Restricted by extremely limited mobility, Bourgault stopped doing a lot of things that he loved, including making music. That is, until last year, when he realized something had to change. He slowly taught himself how to take the music he’d written on paper over the years and compose it on a computer (using two hands to stabilize the mouse). From there, he began writing with varied inspiration from Motown, blues rock, and jazz piano ballads. Be Kind is his first album in over a decade.

The album matches soulful vocals with sweet harmonies reminiscent of Motown and tells stories of love lost, breaking societal norms, and reflecting on life through jazz piano ballads and funk-infused guitar tracks that take listeners back in time. With the help of engineer/co-producer Marc Benning and a group of noted musicians, the album was recorded live on tape at Hideaway Studios.

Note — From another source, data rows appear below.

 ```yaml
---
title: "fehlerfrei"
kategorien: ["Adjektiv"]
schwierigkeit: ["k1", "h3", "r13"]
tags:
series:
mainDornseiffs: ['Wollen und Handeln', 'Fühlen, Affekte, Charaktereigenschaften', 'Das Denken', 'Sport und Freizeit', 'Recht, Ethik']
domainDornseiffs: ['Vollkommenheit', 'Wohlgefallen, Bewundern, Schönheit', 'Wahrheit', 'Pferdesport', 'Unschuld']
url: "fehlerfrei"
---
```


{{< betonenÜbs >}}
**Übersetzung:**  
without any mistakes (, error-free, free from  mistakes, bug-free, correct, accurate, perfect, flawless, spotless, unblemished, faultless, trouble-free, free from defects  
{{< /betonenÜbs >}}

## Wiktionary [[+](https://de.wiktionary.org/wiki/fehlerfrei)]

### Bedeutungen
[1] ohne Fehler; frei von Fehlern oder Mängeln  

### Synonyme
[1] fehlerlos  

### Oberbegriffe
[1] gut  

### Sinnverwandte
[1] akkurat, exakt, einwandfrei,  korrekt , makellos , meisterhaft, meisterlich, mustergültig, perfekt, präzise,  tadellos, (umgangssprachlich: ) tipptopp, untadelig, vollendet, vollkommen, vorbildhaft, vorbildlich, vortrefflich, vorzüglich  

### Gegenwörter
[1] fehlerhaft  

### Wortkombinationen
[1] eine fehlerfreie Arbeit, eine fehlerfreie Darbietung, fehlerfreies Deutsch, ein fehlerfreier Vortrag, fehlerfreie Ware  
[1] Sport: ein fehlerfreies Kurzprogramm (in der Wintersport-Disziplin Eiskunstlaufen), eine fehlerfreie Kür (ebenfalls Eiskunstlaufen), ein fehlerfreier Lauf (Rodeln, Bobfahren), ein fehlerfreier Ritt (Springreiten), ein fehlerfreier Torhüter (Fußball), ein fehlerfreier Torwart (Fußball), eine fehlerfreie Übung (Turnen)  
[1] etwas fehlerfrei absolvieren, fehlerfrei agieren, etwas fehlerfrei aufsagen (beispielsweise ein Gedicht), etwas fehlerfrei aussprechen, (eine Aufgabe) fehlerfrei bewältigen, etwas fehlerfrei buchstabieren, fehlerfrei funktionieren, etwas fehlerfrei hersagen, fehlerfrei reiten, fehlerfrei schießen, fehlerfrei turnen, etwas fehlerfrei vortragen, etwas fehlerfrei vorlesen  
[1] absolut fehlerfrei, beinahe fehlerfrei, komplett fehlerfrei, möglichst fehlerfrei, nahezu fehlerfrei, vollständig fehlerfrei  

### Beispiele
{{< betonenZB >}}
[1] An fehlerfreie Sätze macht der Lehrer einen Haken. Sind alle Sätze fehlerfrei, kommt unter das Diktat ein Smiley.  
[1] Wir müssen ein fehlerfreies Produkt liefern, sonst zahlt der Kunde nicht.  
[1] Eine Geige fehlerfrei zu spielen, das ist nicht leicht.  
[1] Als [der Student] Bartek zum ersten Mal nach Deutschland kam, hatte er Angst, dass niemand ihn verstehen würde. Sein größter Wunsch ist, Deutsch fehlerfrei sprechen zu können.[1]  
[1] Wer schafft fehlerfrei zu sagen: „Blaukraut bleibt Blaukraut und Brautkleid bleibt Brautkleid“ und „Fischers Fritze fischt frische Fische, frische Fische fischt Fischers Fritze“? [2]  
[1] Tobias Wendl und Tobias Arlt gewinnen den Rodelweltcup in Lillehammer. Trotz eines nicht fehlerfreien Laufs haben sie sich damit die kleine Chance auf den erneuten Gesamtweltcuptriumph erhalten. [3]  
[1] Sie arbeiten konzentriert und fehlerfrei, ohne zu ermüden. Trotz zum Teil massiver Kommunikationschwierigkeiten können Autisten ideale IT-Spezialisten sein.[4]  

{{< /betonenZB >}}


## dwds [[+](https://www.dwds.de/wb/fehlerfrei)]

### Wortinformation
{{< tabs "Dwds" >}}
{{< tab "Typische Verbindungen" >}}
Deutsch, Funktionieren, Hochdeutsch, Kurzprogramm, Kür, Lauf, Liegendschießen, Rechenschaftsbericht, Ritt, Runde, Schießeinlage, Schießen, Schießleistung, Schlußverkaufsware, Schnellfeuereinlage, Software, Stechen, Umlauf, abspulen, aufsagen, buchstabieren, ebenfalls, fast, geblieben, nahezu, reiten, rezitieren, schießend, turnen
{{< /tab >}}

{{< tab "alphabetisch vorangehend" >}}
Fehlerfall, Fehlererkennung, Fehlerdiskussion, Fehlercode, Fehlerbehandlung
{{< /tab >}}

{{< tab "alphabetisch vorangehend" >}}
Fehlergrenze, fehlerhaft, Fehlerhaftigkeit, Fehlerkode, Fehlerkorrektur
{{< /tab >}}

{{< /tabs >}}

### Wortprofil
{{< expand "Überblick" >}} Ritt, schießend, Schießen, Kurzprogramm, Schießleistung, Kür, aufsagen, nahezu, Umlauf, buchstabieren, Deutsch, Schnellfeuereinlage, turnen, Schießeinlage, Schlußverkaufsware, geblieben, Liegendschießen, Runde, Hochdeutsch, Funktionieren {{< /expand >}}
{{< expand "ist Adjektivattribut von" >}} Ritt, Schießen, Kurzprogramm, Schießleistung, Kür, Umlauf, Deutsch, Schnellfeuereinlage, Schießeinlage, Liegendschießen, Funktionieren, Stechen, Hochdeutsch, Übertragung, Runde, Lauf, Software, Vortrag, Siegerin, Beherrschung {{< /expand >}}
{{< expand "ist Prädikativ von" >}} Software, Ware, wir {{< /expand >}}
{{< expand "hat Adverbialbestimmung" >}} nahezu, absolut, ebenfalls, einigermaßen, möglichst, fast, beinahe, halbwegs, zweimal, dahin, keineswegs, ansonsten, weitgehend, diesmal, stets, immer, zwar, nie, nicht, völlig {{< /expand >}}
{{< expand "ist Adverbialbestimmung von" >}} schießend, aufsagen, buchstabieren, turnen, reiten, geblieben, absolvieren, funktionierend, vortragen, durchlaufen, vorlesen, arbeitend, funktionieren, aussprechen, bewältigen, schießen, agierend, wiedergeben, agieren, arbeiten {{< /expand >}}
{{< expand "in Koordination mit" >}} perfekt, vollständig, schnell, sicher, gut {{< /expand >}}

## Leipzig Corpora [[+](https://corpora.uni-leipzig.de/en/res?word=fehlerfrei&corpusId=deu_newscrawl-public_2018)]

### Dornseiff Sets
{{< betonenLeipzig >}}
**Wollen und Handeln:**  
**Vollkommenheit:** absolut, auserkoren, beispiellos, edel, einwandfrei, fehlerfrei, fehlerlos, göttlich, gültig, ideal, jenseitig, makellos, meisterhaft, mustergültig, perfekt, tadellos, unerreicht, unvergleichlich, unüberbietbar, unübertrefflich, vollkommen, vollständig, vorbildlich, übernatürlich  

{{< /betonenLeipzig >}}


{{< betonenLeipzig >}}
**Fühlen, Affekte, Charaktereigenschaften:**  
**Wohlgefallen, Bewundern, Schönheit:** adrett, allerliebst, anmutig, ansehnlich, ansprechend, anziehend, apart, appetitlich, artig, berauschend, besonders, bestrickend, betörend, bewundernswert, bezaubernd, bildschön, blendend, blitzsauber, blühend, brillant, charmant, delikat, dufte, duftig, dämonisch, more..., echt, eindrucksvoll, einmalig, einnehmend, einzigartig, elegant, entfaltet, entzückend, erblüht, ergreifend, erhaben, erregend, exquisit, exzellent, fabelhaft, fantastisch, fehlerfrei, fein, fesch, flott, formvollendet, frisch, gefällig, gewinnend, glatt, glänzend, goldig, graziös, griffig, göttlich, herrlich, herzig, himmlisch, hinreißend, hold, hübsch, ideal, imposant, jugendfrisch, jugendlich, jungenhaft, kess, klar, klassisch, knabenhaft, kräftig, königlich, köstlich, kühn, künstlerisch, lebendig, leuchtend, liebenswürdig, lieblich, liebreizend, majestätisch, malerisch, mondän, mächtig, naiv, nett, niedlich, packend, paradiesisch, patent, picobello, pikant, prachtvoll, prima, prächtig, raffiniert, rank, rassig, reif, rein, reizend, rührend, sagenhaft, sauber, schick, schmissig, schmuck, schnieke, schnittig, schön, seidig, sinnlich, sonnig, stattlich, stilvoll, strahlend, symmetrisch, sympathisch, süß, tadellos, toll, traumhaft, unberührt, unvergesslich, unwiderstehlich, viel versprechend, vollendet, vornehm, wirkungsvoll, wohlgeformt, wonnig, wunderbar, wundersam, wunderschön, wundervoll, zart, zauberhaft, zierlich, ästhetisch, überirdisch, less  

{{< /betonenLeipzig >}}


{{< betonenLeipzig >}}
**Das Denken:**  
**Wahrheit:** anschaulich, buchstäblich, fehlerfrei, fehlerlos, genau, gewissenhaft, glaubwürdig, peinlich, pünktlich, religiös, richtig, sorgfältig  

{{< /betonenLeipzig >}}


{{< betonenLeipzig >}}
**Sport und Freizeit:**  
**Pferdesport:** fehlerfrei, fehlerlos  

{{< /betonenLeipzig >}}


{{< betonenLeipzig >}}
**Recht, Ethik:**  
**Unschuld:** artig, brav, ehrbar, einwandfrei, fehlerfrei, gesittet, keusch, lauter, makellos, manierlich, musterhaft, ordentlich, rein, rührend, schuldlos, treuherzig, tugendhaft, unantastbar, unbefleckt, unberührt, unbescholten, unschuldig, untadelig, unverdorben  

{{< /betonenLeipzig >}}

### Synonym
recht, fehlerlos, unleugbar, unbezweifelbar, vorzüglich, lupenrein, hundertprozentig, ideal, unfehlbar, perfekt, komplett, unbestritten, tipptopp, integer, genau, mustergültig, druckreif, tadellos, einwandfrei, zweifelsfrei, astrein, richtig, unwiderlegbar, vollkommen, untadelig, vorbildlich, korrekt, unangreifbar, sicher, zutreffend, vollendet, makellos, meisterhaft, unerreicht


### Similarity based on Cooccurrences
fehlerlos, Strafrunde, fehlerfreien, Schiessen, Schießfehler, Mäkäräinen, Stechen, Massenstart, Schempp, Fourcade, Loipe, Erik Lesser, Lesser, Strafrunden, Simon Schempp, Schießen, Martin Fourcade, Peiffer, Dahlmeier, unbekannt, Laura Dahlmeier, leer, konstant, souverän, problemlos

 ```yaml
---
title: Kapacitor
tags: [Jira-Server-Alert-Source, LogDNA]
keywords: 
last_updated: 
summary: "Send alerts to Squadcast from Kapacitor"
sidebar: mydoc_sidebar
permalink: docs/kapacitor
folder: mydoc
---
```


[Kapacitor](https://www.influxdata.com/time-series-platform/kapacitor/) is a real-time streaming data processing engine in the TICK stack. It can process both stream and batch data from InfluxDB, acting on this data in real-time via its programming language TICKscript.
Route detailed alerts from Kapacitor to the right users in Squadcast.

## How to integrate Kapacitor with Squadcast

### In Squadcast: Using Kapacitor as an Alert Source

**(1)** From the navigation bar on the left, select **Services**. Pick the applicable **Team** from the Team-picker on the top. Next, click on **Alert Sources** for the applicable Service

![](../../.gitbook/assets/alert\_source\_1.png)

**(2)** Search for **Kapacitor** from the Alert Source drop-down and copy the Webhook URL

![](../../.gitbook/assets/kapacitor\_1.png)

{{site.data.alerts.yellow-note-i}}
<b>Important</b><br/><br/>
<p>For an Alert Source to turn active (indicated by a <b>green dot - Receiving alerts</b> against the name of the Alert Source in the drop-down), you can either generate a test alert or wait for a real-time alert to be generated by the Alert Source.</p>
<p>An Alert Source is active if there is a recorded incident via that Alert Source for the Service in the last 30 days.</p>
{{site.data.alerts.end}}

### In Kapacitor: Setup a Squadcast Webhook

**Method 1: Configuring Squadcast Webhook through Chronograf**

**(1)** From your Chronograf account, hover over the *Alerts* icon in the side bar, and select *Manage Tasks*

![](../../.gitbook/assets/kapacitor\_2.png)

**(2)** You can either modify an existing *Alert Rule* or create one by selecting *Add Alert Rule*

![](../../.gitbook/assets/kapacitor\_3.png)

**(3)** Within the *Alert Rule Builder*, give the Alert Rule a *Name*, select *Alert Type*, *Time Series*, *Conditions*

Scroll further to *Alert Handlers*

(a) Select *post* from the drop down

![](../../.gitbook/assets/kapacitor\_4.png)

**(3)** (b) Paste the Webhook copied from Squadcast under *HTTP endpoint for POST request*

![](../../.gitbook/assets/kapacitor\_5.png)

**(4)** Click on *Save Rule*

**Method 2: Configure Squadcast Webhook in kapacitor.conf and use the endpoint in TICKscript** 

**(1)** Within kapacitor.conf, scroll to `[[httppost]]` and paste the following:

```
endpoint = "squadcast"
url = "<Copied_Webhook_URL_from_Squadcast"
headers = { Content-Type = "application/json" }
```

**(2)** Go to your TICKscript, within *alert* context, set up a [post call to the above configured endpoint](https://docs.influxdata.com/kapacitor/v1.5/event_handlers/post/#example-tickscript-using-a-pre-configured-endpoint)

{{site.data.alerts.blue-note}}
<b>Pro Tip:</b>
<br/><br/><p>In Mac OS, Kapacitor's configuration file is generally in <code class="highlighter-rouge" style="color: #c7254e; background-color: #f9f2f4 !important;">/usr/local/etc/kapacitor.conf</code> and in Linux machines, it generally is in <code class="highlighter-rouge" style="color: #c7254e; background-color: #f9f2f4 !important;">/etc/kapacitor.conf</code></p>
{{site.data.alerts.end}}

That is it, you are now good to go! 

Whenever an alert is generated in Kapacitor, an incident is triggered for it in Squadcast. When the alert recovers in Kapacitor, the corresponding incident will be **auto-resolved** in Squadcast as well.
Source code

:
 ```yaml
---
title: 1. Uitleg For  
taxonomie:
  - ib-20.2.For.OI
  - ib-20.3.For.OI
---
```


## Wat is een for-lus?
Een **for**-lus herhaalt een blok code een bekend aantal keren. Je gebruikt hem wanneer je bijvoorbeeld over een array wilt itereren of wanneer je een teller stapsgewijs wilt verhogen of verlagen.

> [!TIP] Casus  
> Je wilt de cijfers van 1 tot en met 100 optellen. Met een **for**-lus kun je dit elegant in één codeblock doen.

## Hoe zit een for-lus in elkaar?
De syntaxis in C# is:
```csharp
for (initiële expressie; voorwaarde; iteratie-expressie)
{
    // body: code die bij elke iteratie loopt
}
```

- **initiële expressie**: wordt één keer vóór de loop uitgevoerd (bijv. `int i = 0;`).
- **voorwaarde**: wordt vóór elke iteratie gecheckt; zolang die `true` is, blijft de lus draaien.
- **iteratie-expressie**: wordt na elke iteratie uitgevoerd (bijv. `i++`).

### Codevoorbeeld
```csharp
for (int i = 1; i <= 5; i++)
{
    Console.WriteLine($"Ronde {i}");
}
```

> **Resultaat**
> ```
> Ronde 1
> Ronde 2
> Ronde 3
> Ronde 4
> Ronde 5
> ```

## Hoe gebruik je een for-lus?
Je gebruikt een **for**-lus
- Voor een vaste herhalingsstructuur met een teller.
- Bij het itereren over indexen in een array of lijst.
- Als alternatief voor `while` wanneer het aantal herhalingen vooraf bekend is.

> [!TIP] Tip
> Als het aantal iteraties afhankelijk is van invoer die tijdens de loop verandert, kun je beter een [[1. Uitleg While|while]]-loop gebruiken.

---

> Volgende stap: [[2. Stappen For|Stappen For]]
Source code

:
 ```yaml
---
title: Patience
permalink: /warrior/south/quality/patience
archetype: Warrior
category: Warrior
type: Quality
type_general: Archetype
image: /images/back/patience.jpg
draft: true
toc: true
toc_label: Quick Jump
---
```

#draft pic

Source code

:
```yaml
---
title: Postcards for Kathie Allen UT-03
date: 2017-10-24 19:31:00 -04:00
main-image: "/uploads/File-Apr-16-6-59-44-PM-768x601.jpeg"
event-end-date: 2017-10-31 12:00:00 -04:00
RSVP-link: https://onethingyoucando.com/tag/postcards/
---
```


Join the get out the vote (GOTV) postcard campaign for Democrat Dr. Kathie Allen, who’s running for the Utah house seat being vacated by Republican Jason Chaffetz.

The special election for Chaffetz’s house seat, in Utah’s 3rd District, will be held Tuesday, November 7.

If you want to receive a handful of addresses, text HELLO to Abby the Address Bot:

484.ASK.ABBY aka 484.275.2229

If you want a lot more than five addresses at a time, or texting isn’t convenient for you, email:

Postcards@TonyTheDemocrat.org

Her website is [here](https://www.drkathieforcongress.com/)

Leftover Salmon’s Erik Deutsch offered to travel from his home in Brooklyn to add keys to the project. Guitarist Dan Schwindt of Kyle Hollingsworth Band took on guitar duties as Bourgault can no longer handle the task, and one of Denver’s most in-demand drummer, Carl Sorensen (Dragondeer, Chimney Choir, In Planes), completed the rhythm section. The horns were led by sax legend Dwight Bement (Gary Puckett & The Union Gap Band, Frank Zappa’s Blackouts), who arranged the horn parts and brought on a trumpet player, Chris Lawson. Bourgault handled lead vocals and Kim Dawson (The Pimps of Joytime) and Tanya Shylock (formerly with The Motet) provide backing vocals.

Twelve songs were recorded in three days in what Bourgault called an “old soul rendering of new music,” connecting his creative energy with a group of talented players. “Be Kind isn’t a concept record, it’s a life record,” said a statement issued with the record. “Honest lyrics expose vulnerability, the fear of not being wanted, of only being seen for your limitations. But ultimately, the message of the album is a simple one, which Bourgault sings on the title track: “Above all else, above all of the shit, be kind.”